For memory leaks I'd recommend adding some memory debugging code to
your kernel extension. How far you take it depends on how complex
your kernel extension is and therefore whether you think you'll get
enough return on the investment. I recently had a slow mbuf leak
that prompted me to beef up our memory debugging code, and it's now
at a point where I can monitor outstanding allocations on a live
system grouped by the symbolic backtraces of all the allocation paths
in the code. This makes memory leaks stand out like a sore thumb!
Firstly, you'll need to funnel all your memory allocations and frees
through the same functions so you've only got one place to add
debugging code that will catch everything. I changed our code to use
kernel memory allocation for mbufs to make sure I could catch mbuf
misuse as well.
Next, change the code to allocate more space than the original
request, allowing you to store extra information like the current
backtrace and the size of the allocation. At this point you might
want to add space to both ends and poison it with magic values like
0xdefec8ed or something similarly childish. ;o) Poisoning memory
after allocating it and after freeing it also helps trap code that
reuses freed memory. It'd be even nicer to have read-only guard
pages to generate VM exceptions on writes outside the bounds of
allocated memory, but putting an entire page on either side of small
allocations is going to fill up some of the kernel's zones very quickly.
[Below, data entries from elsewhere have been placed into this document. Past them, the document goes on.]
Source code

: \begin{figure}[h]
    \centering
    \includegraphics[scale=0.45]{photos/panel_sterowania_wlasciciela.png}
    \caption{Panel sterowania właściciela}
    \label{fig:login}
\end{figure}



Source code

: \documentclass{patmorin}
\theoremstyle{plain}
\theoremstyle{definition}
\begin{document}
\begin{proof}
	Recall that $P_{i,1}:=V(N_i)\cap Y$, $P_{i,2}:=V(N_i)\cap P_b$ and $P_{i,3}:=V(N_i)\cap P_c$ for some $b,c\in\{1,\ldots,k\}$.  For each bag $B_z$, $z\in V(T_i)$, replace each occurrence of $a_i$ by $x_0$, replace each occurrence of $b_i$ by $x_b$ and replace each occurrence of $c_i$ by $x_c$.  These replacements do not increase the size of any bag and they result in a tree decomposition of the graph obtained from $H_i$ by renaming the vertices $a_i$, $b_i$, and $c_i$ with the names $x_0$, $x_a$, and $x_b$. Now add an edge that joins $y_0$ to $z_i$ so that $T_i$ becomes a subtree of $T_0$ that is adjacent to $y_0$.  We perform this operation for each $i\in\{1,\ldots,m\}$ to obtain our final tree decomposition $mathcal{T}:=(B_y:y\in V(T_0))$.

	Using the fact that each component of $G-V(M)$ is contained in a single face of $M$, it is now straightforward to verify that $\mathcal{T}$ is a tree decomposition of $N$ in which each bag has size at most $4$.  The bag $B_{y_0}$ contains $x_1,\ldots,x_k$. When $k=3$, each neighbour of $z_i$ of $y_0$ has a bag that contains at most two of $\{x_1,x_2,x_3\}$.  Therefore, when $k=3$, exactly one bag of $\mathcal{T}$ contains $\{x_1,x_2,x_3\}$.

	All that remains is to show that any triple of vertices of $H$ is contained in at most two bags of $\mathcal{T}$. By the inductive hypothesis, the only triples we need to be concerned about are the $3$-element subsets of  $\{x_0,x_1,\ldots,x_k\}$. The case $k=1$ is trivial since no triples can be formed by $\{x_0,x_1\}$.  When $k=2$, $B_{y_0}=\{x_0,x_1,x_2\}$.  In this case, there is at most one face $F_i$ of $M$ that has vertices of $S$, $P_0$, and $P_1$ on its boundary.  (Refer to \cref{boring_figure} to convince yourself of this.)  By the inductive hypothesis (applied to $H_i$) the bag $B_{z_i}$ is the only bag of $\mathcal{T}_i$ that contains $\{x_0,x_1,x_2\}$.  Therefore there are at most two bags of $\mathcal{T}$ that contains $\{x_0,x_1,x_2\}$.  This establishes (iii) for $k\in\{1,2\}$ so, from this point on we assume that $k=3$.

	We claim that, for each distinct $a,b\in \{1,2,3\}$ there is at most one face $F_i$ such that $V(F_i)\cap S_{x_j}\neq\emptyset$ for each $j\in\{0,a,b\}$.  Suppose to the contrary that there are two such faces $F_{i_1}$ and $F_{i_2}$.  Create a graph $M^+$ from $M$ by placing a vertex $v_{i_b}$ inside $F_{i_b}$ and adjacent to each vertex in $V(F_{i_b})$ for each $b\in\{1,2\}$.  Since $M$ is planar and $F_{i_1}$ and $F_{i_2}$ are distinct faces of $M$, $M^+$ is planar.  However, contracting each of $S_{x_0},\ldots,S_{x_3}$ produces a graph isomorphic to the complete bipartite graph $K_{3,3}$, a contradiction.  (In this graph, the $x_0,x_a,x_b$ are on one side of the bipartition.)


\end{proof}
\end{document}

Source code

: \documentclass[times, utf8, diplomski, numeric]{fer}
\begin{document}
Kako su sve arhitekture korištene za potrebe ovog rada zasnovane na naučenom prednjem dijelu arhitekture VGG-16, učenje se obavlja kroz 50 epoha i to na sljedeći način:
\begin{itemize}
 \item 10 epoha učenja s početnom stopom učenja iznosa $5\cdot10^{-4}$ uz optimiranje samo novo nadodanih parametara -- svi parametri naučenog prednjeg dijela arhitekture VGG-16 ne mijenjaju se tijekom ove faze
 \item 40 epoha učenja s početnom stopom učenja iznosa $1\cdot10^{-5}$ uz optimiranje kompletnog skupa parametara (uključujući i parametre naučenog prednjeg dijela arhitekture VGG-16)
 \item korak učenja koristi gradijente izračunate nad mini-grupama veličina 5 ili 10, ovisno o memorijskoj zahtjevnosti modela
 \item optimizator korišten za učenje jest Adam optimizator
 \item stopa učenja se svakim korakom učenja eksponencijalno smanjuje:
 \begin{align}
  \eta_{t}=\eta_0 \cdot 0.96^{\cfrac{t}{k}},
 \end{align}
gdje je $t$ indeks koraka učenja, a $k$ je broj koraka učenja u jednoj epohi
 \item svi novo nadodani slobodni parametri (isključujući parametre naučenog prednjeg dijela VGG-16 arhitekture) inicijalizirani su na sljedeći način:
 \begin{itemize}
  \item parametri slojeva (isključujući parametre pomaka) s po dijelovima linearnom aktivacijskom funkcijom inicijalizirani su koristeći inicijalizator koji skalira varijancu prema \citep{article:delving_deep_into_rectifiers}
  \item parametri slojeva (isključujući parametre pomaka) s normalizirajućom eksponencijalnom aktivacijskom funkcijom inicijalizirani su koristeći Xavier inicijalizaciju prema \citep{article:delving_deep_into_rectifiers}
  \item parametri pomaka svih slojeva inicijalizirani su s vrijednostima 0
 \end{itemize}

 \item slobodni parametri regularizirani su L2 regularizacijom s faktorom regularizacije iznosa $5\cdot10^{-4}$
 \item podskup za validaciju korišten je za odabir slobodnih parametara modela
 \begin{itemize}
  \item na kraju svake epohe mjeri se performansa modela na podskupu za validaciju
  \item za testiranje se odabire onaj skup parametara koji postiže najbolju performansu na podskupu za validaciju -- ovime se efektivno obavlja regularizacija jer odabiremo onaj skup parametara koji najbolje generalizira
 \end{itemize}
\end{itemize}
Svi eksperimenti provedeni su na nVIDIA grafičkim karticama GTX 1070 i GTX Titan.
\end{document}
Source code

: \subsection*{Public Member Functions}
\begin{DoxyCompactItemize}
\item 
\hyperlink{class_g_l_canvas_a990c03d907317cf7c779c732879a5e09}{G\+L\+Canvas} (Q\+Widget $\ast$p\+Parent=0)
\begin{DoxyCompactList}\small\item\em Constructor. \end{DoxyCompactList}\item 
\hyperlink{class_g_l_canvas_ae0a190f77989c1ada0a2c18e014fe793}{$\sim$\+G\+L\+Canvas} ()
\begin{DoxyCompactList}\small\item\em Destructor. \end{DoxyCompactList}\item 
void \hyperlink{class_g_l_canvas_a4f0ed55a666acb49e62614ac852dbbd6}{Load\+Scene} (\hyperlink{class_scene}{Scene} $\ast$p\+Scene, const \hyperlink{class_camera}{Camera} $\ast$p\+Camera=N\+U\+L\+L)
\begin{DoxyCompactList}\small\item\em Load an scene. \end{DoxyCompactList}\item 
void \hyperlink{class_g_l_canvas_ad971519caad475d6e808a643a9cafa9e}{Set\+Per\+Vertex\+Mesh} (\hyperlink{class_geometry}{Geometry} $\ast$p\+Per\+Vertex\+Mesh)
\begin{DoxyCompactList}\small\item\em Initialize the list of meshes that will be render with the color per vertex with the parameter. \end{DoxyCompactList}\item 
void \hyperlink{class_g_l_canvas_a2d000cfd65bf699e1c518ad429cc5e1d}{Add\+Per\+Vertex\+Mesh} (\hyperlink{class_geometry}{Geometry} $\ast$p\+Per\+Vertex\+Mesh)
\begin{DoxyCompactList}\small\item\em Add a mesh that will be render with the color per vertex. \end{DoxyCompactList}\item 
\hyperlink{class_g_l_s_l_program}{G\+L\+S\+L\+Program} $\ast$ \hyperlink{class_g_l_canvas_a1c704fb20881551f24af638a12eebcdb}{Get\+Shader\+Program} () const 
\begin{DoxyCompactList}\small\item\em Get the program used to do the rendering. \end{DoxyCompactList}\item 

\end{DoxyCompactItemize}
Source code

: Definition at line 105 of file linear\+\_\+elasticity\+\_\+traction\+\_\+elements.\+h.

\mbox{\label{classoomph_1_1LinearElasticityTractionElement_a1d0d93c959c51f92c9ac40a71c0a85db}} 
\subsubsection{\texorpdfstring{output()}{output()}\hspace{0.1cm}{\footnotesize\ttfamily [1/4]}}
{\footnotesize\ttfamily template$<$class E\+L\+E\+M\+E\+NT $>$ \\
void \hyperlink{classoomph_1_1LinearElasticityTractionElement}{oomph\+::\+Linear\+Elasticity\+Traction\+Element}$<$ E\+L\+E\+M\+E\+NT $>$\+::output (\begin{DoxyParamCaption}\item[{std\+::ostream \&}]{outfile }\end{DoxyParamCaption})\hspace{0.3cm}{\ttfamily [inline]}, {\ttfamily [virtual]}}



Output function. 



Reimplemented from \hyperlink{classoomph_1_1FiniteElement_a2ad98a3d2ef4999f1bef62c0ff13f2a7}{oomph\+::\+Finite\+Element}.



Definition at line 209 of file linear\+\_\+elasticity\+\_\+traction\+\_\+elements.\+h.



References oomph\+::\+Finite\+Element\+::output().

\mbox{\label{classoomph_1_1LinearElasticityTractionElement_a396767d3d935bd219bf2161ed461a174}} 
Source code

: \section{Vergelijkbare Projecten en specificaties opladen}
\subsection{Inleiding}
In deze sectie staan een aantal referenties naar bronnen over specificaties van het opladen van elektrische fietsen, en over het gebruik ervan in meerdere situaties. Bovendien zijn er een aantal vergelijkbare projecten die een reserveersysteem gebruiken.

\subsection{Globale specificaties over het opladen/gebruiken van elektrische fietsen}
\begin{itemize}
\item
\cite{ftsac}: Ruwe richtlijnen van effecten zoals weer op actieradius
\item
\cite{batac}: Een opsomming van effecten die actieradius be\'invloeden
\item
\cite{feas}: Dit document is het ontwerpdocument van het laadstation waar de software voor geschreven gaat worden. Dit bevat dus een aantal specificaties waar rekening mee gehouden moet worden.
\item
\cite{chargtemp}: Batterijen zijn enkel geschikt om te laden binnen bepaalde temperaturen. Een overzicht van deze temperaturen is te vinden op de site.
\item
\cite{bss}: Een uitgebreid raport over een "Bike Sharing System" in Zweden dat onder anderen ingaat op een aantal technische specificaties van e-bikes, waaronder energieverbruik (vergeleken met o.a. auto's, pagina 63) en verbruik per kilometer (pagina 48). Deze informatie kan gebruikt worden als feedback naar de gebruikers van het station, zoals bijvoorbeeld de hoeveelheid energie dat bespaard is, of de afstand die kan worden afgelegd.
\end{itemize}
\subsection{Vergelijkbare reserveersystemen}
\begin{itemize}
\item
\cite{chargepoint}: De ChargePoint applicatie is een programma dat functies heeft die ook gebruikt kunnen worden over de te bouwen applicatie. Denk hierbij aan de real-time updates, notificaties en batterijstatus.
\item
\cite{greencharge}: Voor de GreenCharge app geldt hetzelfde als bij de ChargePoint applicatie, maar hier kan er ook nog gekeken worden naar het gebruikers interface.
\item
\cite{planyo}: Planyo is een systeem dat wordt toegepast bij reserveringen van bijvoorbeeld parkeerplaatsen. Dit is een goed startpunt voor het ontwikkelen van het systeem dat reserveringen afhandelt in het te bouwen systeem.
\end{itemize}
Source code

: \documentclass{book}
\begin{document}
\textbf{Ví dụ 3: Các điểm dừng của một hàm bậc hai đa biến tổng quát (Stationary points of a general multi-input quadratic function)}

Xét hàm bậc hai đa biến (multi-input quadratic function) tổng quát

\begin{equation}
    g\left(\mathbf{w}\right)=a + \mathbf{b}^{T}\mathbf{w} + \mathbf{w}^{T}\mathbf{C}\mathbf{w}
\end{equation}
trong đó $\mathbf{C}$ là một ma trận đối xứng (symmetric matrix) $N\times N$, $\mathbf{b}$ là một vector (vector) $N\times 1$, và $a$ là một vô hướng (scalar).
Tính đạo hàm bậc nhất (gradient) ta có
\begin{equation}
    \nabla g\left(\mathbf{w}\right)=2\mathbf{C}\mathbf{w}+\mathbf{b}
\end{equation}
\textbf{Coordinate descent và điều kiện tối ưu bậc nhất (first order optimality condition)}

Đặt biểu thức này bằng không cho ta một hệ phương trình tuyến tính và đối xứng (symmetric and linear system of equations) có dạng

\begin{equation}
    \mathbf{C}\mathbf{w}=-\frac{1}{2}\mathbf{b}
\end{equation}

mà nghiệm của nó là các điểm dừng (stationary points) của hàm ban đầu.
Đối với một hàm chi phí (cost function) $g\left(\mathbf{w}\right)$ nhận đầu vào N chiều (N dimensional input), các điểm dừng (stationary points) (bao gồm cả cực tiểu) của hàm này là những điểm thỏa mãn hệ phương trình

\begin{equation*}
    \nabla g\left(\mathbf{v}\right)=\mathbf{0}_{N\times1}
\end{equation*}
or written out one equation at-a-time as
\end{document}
Add each new allocation's address to a hash table, and remove it
again when it is freed. Verify that your free calls specify the same
size as the original allocation. You can use this hash table at
unload/quiesce time to check for missing frees.
Maintain a list of unique allocation backtraces. I just store four
addresses for each backtrace since going further back than that often
takes you outside your kext and into the kernel, giving you unique
backtraces where you would consider them to be the same. Alongside
the unique backtrace entries, you can maintain allocation and free
counts, total amount allocated, etc.